> _Exercise details_: Filter the entries and keep only the lines where the string "Required" appears.

+ + + + + + +

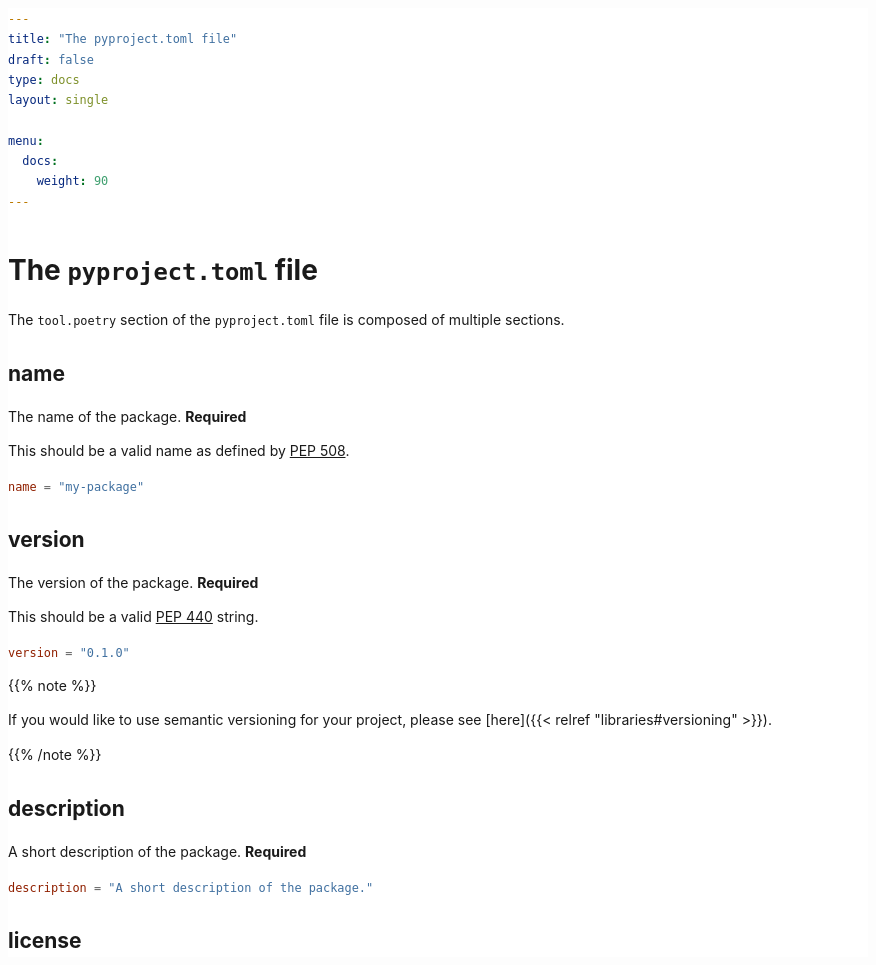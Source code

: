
 ```yaml
---
title: "The pyproject.toml file"
draft: false
type: docs
layout: single

menu:
  docs:
    weight: 90
---
```


# The `pyproject.toml` file

The `tool.poetry` section of the `pyproject.toml` file is composed of multiple sections.

## name

The name of the package. **Required**

This should be a valid name as defined by [PEP 508](https://peps.python.org/pep-0508/#names).


```toml
name = "my-package"
```

## version

The version of the package. **Required**

This should be a valid [PEP 440](https://peps.python.org/pep-0440/) string.

```toml
version = "0.1.0"
```

{{% note %}}

If you would like to use semantic versioning for your project, please see
[here]({{< relref "libraries#versioning" >}}).

{{% /note %}}

## description

A short description of the package. **Required**

```toml
description = "A short description of the package."
```

## license
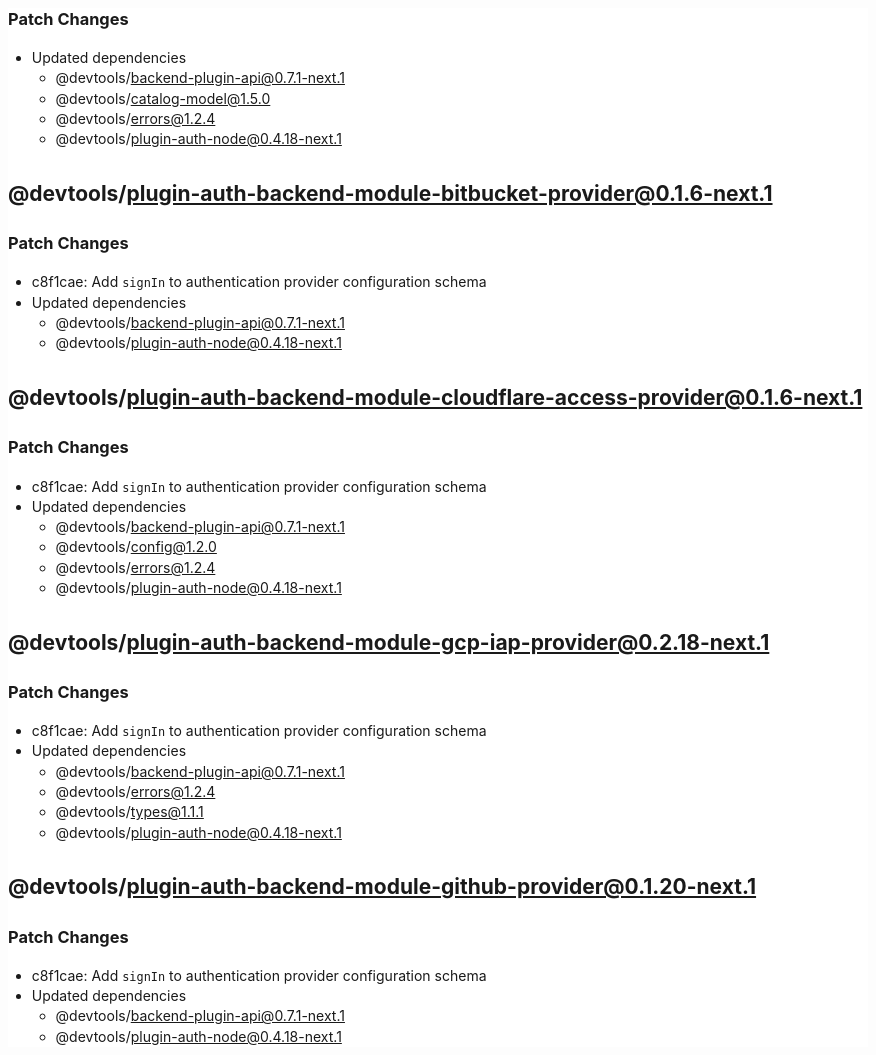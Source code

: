 ### Patch Changes

- Updated dependencies
  - @devtools/backend-plugin-api@0.7.1-next.1
  - @devtools/catalog-model@1.5.0
  - @devtools/errors@1.2.4
  - @devtools/plugin-auth-node@0.4.18-next.1

## @devtools/plugin-auth-backend-module-bitbucket-provider@0.1.6-next.1

### Patch Changes

- c8f1cae: Add `signIn` to authentication provider configuration schema
- Updated dependencies
  - @devtools/backend-plugin-api@0.7.1-next.1
  - @devtools/plugin-auth-node@0.4.18-next.1

## @devtools/plugin-auth-backend-module-cloudflare-access-provider@0.1.6-next.1

### Patch Changes

- c8f1cae: Add `signIn` to authentication provider configuration schema
- Updated dependencies
  - @devtools/backend-plugin-api@0.7.1-next.1
  - @devtools/config@1.2.0
  - @devtools/errors@1.2.4
  - @devtools/plugin-auth-node@0.4.18-next.1

## @devtools/plugin-auth-backend-module-gcp-iap-provider@0.2.18-next.1

### Patch Changes

- c8f1cae: Add `signIn` to authentication provider configuration schema
- Updated dependencies
  - @devtools/backend-plugin-api@0.7.1-next.1
  - @devtools/errors@1.2.4
  - @devtools/types@1.1.1
  - @devtools/plugin-auth-node@0.4.18-next.1

## @devtools/plugin-auth-backend-module-github-provider@0.1.20-next.1

### Patch Changes

- c8f1cae: Add `signIn` to authentication provider configuration schema
- Updated dependencies
  - @devtools/backend-plugin-api@0.7.1-next.1
  - @devtools/plugin-auth-node@0.4.18-next.1
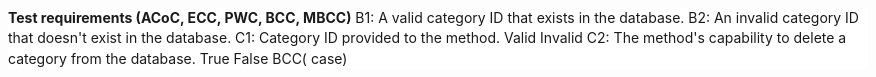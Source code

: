    <td>
   </td>
   <td>
   </td>
   <td>
   </td>
  </tr>
  <tr>
   <td>
   </td>
   <td>
   </td>
   <td>
   </td>
   <td>
   </td>
  </tr>
  <tr>
   <td>
   </td>
   <td>
   </td>
   <td>
   </td>
   <td>
   </td>
  </tr>
  <tr>
   <td colspan="4" ><strong>Test requirements (ACoC, ECC, PWC, BCC, MBCC)</strong>
   </td>
  </tr>
  <tr>
   <td>
   </td>
   <td>B1: A valid category ID that exists in the database.
   </td>
   <td>B2: An invalid category ID that doesn't exist in the database.
   </td>
   <td>
   </td>
  </tr>
  <tr>
   <td>C1: Category ID provided to the method.
   </td>
   <td>Valid
   </td>
   <td>Invalid
   </td>
   <td>
   </td>
  </tr>
  <tr>
   <td>C2: The method's capability to delete a category from the database.
   </td>
   <td>True
   </td>
   <td>False
   </td>
   <td>
   </td>
  </tr>
  <tr>
   <td>BCC( case)
   </td>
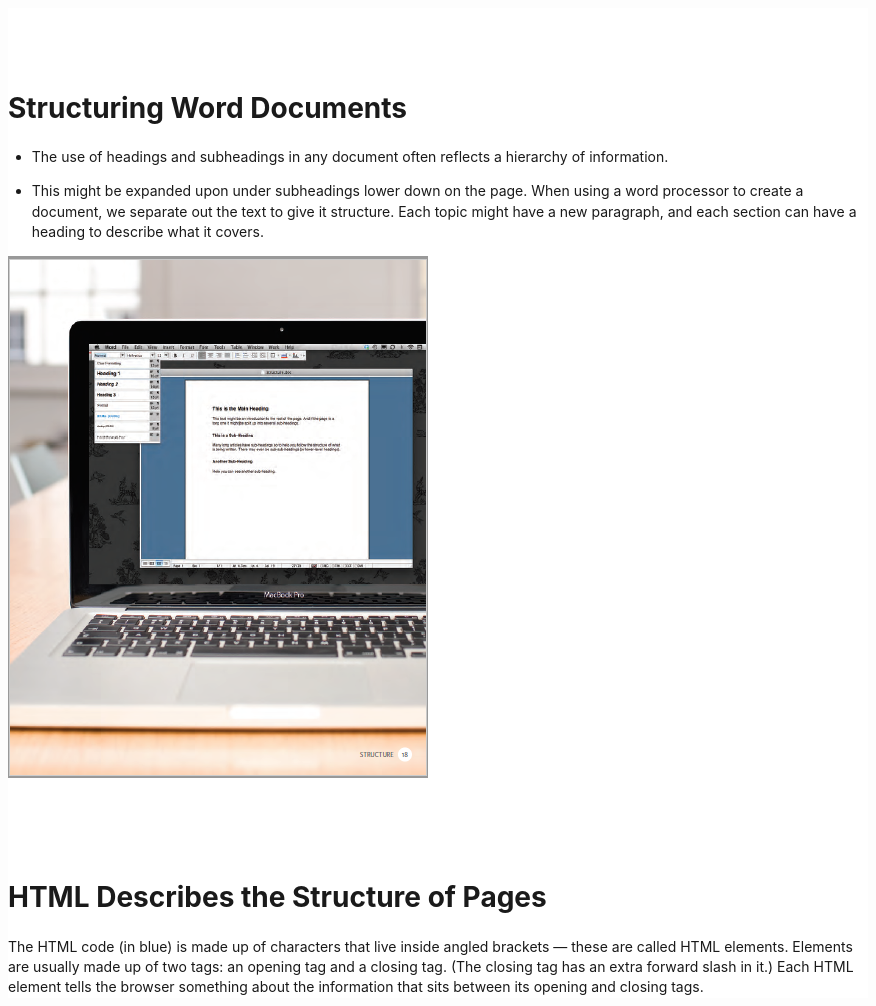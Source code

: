 
<br>
<br>

# Structuring Word Documents

* The use of headings and subheadings in any document
often reflects a hierarchy of information. 

* This might be expanded upon under subheadings lower down on the page. When using a word
processor to create a document, we separate out the text to give it structure. Each topic might
have a new paragraph, and each section can have a heading to describe what it covers.

![hh](../img/hh.PNG)

<br>
<br>

# HTML Describes the Structure of Pages

The HTML code (in blue) is made up of characters that live inside angled brackets — these are called HTML elements. Elements are usually made up of two tags: an opening tag and a closing tag. (The closing tag has an extra forward slash in it.) Each HTML element tells the browser something about the information that sits between its opening and
closing tags.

+ + + + + + +

> _Task output_:
The name of the package. **Required**
The version of the package. **Required**
A short description of the package. **Required**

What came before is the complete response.